> _Problem to solve_: Go through the entries, filter for the word "oracle", and copy every line that has it.

> _Supplied records_:
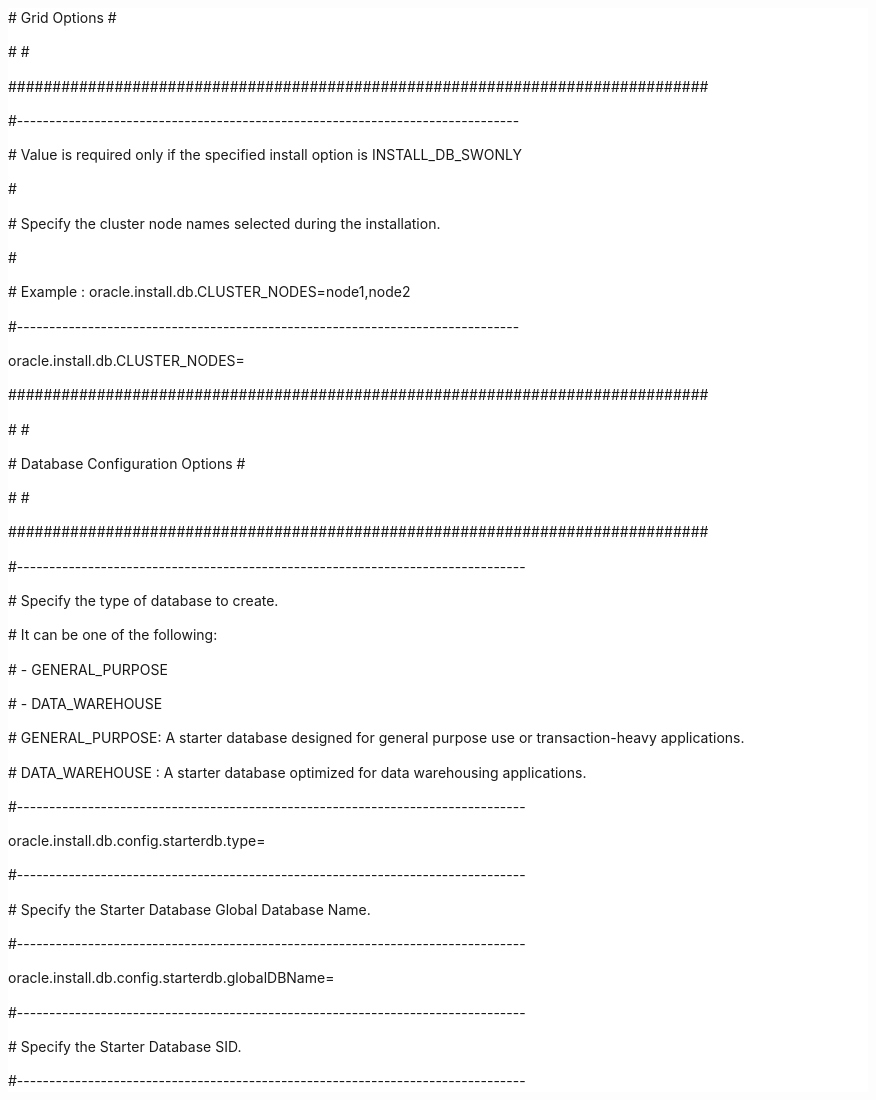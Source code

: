 \#                               Grid Options                                  #

\#                                                                             #

###############################################################################

#------------------------------------------------------------------------------

\# Value is required only if the specified install option is INSTALL\_DB\_SWONLY

\# 

\# Specify the cluster node names selected during the installation.

\# 

\# Example : oracle.install.db.CLUSTER\_NODES=node1,node2

#------------------------------------------------------------------------------

oracle.install.db.CLUSTER\_NODES=

###############################################################################

\#                                                                             #

\#                        Database Configuration Options                       #

\#                                                                             #

###############################################################################

#-------------------------------------------------------------------------------

\# Specify the type of database to create.

\# It can be one of the following:

\#   - GENERAL\_PURPOSE                       

\#   - DATA\_WAREHOUSE 

\# GENERAL\_PURPOSE: A starter database designed for general purpose use or transaction-heavy applications.

\# DATA\_WAREHOUSE : A starter database optimized for data warehousing applications.

#-------------------------------------------------------------------------------

oracle.install.db.config.starterdb.type=

#-------------------------------------------------------------------------------

\# Specify the Starter Database Global Database Name. 

#-------------------------------------------------------------------------------

oracle.install.db.config.starterdb.globalDBName=

#-------------------------------------------------------------------------------

\# Specify the Starter Database SID.

#-------------------------------------------------------------------------------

> _Expected output_:
\# Example : oracle.install.db.CLUSTER\_NODES=node1,node2
oracle.install.db.CLUSTER\_NODES=
oracle.install.db.config.starterdb.type=
oracle.install.db.config.starterdb.globalDBName=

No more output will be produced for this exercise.